At the core of the film is the beautifully-rocky relationship of our Bonnie and Clyde-type characters. Starring Daniel Kaluuya and Jodie Turner-Smith, the pair are effortlessly charming and watchful. Watching them paired to Tat Radcliffe’s dream-like cinematography is an experience of overwhelming passion and connection. There is a dream-like touch to the enchantment of this tale’s execution, it is near-masterfully-made. Color me entirely impressed and shocked by the brilliance of Melina Matsoukas.
Out on a first date at a Cleveland diner, we first meet Queen (Turner-Smith) and Slim (Kaluuya). Queen is a defence lawyer, she once defended her mother’s killer. Slim is a normal citizen, interested in moving this date into another. Having finished their dinner, Slim drives Queen back to her place only to be pulled over by a white trigger-happy police officer. What happens next is of life-threatening consequences to the pair of new-lovers. Now “accidental activists” due to leaked dashcam footage- they find supporters in the strangest places, but also foes. They set off on the run, attempting to make it out of the USA to Cuba.
Leaving Queen & Slim I felt shocked and in absolute awe. It will leave you speechless, there is something so tragically beautiful about the film. Heart-wrenching and also passionately romantic. Matsoukas is able to capture such misfortune, hardship, and earnest sentiment, whilst also having one of the most alluring and elegant love stories of recent. It is a demonstration of control and vivid vision.

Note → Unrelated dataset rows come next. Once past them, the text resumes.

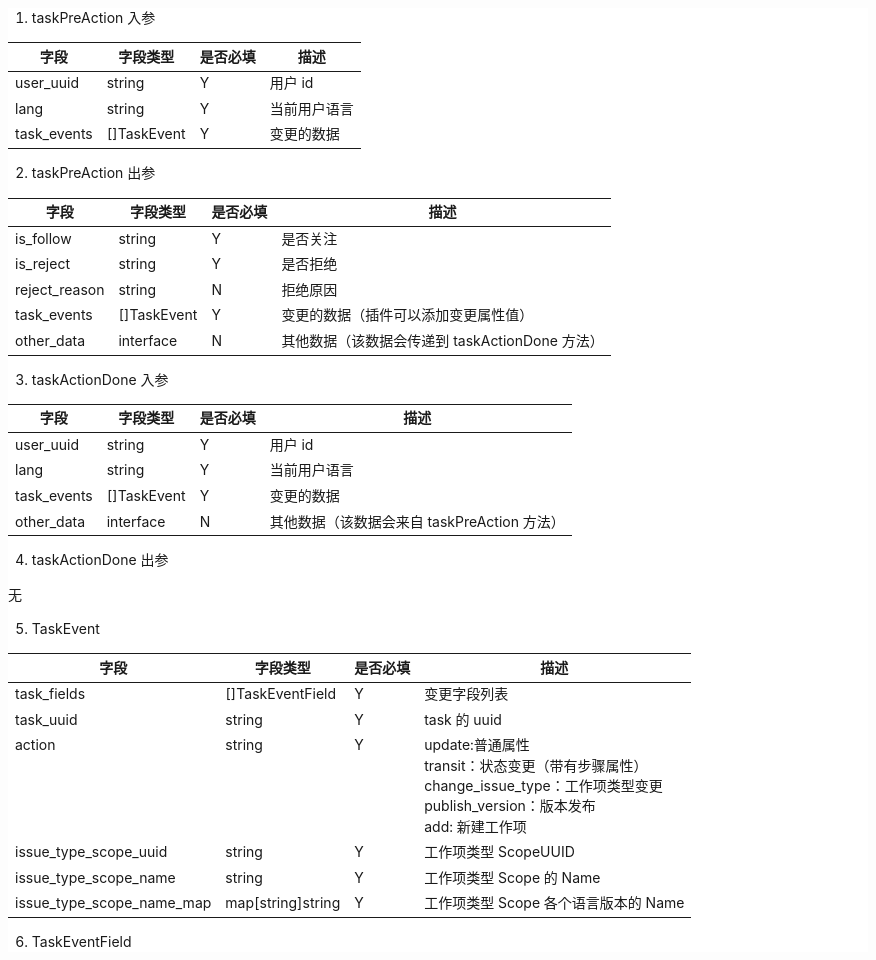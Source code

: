 
1. taskPreAction 入参

| 字段        | 字段类型    | 是否必填 | 描述         |
| ----------- | ----------- | -------- | ------------ |
| user_uuid   | string      | Y        | 用户 id      |
| lang        | string      | Y        | 当前用户语言 |
| task_events | []TaskEvent | Y        | 变更的数据   |

2. taskPreAction 出参

| 字段          | 字段类型    | 是否必填 | 描述                                           |
| ------------- | ----------- | -------- | ---------------------------------------------- |
| is_follow     | string      | Y        | 是否关注                                       |
| is_reject     | string      | Y        | 是否拒绝                                       |
| reject_reason | string      | N        | 拒绝原因                                       |
| task_events   | []TaskEvent | Y        | 变更的数据（插件可以添加变更属性值）           |
| other_data    | interface   | N        | 其他数据（该数据会传递到 taskActionDone 方法） |

3. taskActionDone 入参

| 字段        | 字段类型    | 是否必填 | 描述                                        |
| ----------- | ----------- | -------- | ------------------------------------------- |
| user_uuid   | string      | Y        | 用户 id                                     |
| lang        | string      | Y        | 当前用户语言                                |
| task_events | []TaskEvent | Y        | 变更的数据                                  |
| other_data  | interface   | N        | 其他数据（该数据会来自 taskPreAction 方法） |

4. taskActionDone 出参

无

5. TaskEvent

| 字段                      | 字段类型          | 是否必填 | 描述                                                                                                                                              |
| ------------------------- | ----------------- | -------- | ------------------------------------------------------------------------------------------------------------------------------------------------- |
| task_fields               | []TaskEventField  | Y        | 变更字段列表                                                                                                                                      |
| task_uuid                 | string            | Y        | task 的 uuid                                                                                                                                      |
| action                    | string            | Y        | update:普通属性<br />transit：状态变更（带有步骤属性）<br />change_issue_type：工作项类型变更<br />publish_version：版本发布<br />add: 新建工作项 |
| issue_type_scope_uuid     | string            | Y        | 工作项类型 ScopeUUID                                                                                                                              |
| issue_type_scope_name     | string            | Y        | 工作项类型 Scope 的 Name                                                                                                                          |
| issue_type_scope_name_map | map[string]string | Y        | 工作项类型 Scope 各个语言版本的 Name                                                                                                              |

6. TaskEventField
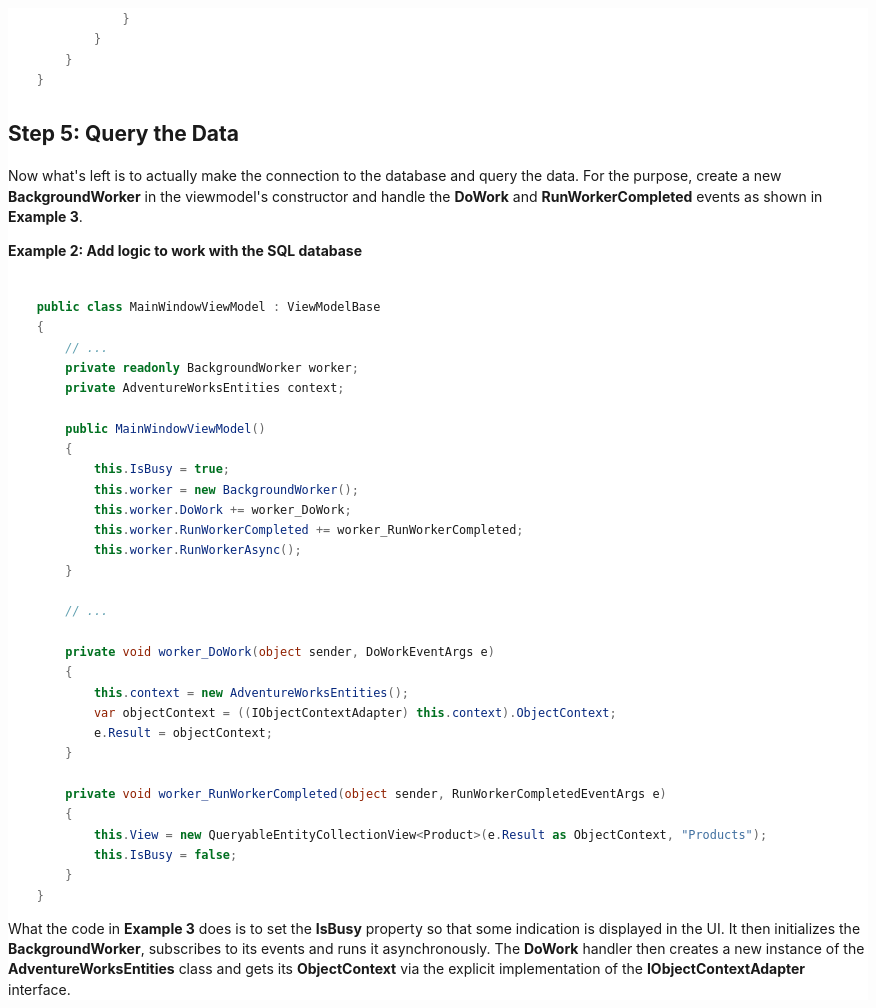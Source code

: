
 ```C#
				}
			}
		}
	}
```

## Step 5: Query the Data

Now what's left is to actually make the connection to the database and query the data. For the purpose, create a new **BackgroundWorker** in the viewmodel's constructor and handle the **DoWork** and **RunWorkerCompleted** events as shown in **Example 3**.

__Example 2: Add logic to work with the SQL database__

```C#

    public class MainWindowViewModel : ViewModelBase
	{
		// ...
		private readonly BackgroundWorker worker;
		private AdventureWorksEntities context;

		public MainWindowViewModel()
		{
			this.IsBusy = true;
			this.worker = new BackgroundWorker();
			this.worker.DoWork += worker_DoWork;
			this.worker.RunWorkerCompleted += worker_RunWorkerCompleted;
			this.worker.RunWorkerAsync();
		}

        // ...

		private void worker_DoWork(object sender, DoWorkEventArgs e)
		{
			this.context = new AdventureWorksEntities();
			var objectContext = ((IObjectContextAdapter) this.context).ObjectContext;
			e.Result = objectContext;
		}

		private void worker_RunWorkerCompleted(object sender, RunWorkerCompletedEventArgs e)
		{
			this.View = new QueryableEntityCollectionView<Product>(e.Result as ObjectContext, "Products");
			this.IsBusy = false;
		}
	}
```

What the code in **Example 3** does is to set the **IsBusy** property so that some indication is displayed in the UI. It then initializes the **BackgroundWorker**, subscribes to its events and runs it asynchronously. The **DoWork** handler then creates a new instance of the **AdventureWorksEntities** class and gets its **ObjectContext** via the explicit implementation of the **IObjectContextAdapter** interface.
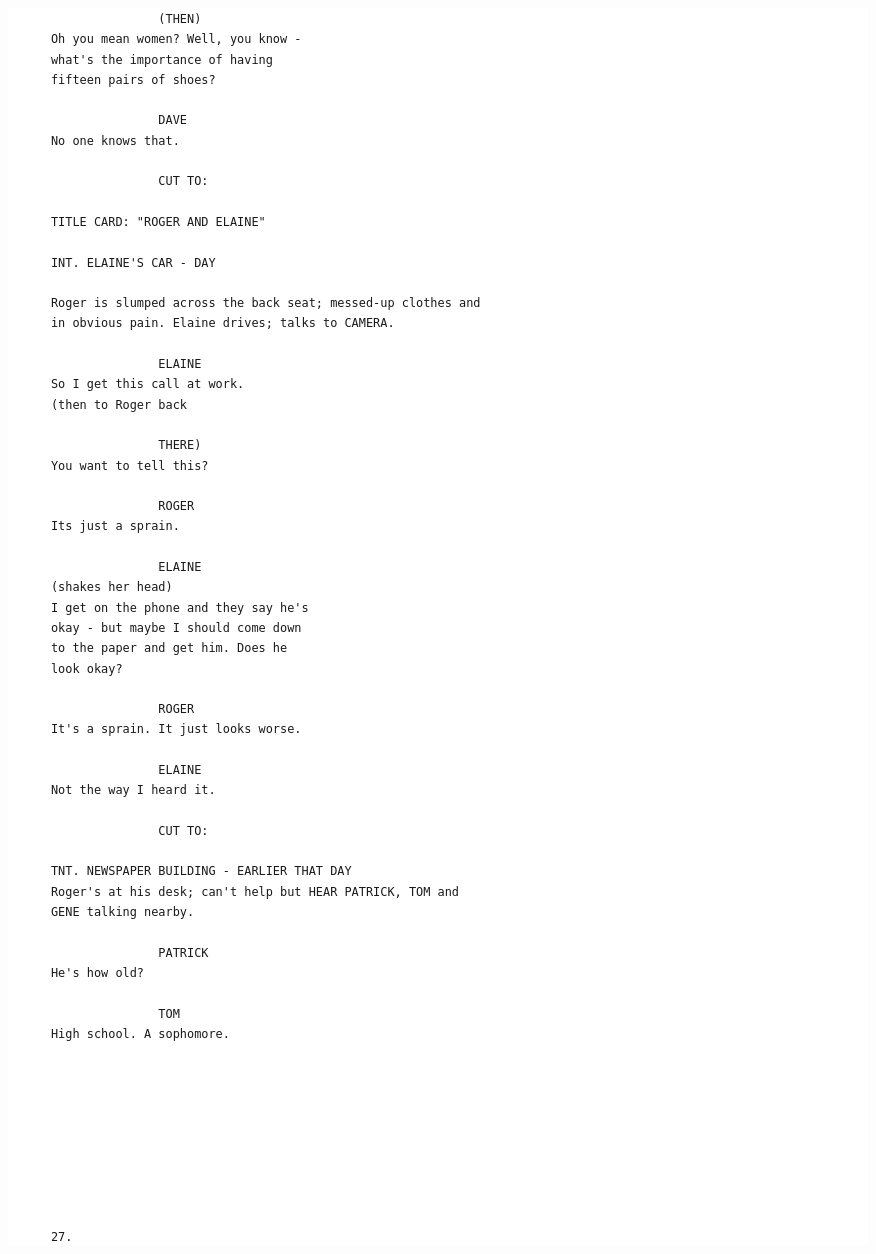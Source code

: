                          (THEN)
          Oh you mean women? Well, you know -
          what's the importance of having
          fifteen pairs of shoes?

                         DAVE
          No one knows that.

                         CUT TO:

          TITLE CARD: "ROGER AND ELAINE"

          INT. ELAINE'S CAR - DAY

          Roger is slumped across the back seat; messed-up clothes and
          in obvious pain. Elaine drives; talks to CAMERA.

                         ELAINE
          So I get this call at work.
          (then to Roger back

                         THERE)
          You want to tell this?

                         ROGER
          Its just a sprain.

                         ELAINE
          (shakes her head)
          I get on the phone and they say he's
          okay - but maybe I should come down
          to the paper and get him. Does he
          look okay?

                         ROGER
          It's a sprain. It just looks worse.

                         ELAINE
          Not the way I heard it.

                         CUT TO:

          TNT. NEWSPAPER BUILDING - EARLIER THAT DAY
          Roger's at his desk; can't help but HEAR PATRICK, TOM and
          GENE talking nearby.

                         PATRICK
          He's how old?

                         TOM
          High school. A sophomore.

                         

                         

                         

                         

          27.
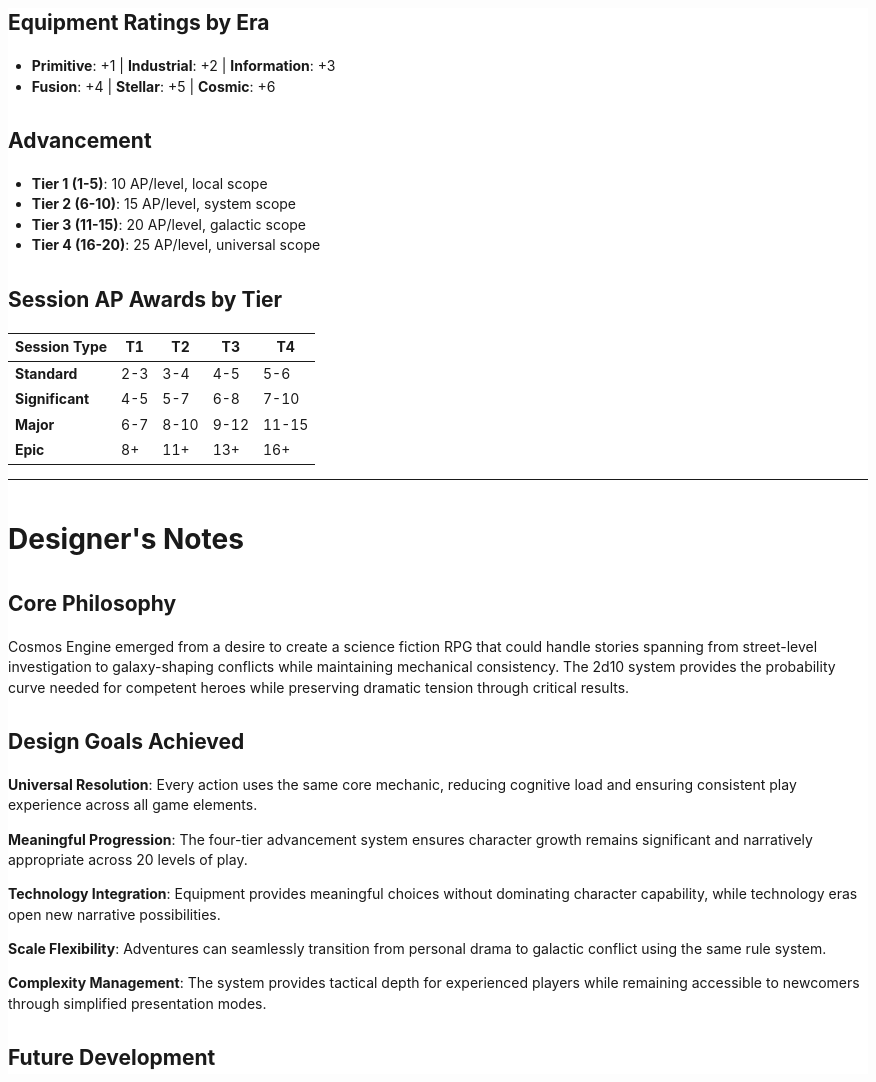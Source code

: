 ## Equipment Ratings by Era
- **Primitive**: +1 | **Industrial**: +2 | **Information**: +3
- **Fusion**: +4 | **Stellar**: +5 | **Cosmic**: +6

## Advancement
- **Tier 1 (1-5)**: 10 AP/level, local scope
- **Tier 2 (6-10)**: 15 AP/level, system scope
- **Tier 3 (11-15)**: 20 AP/level, galactic scope
- **Tier 4 (16-20)**: 25 AP/level, universal scope

## Session AP Awards by Tier
| Session Type | T1 | T2 | T3 | T4 |
|-------------|----|----|----|----|
| **Standard** | 2-3 | 3-4 | 4-5 | 5-6 |
| **Significant** | 4-5 | 5-7 | 6-8 | 7-10 |
| **Major** | 6-7 | 8-10 | 9-12 | 11-15 |
| **Epic** | 8+ | 11+ | 13+ | 16+ |

---

# Designer's Notes

## Core Philosophy

Cosmos Engine emerged from a desire to create a science fiction RPG that could handle stories spanning from street-level investigation to galaxy-shaping conflicts while maintaining mechanical consistency. The 2d10 system provides the probability curve needed for competent heroes while preserving dramatic tension through critical results.

## Design Goals Achieved

**Universal Resolution**: Every action uses the same core mechanic, reducing cognitive load and ensuring consistent play experience across all game elements.

**Meaningful Progression**: The four-tier advancement system ensures character growth remains significant and narratively appropriate across 20 levels of play.

**Technology Integration**: Equipment provides meaningful choices without dominating character capability, while technology eras open new narrative possibilities.

**Scale Flexibility**: Adventures can seamlessly transition from personal drama to galactic conflict using the same rule system.

**Complexity Management**: The system provides tactical depth for experienced players while remaining accessible to newcomers through simplified presentation modes.

## Future Development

Whilst the center of the film is the relationship of the pair, I believe that its style is of fundamental importance. Style that feeds into the crux of the film. Shot and framed with precision and rigor, it is endlessly impossible to not notice the exquisite feel of Matsoukas’ enticing presence. Queen & Slim is most definitely under-seen, but I believe in the coming years it has the potential to leave as big of a stamp on film history as it did on me. Undoubtedly, it is a film to not be missed.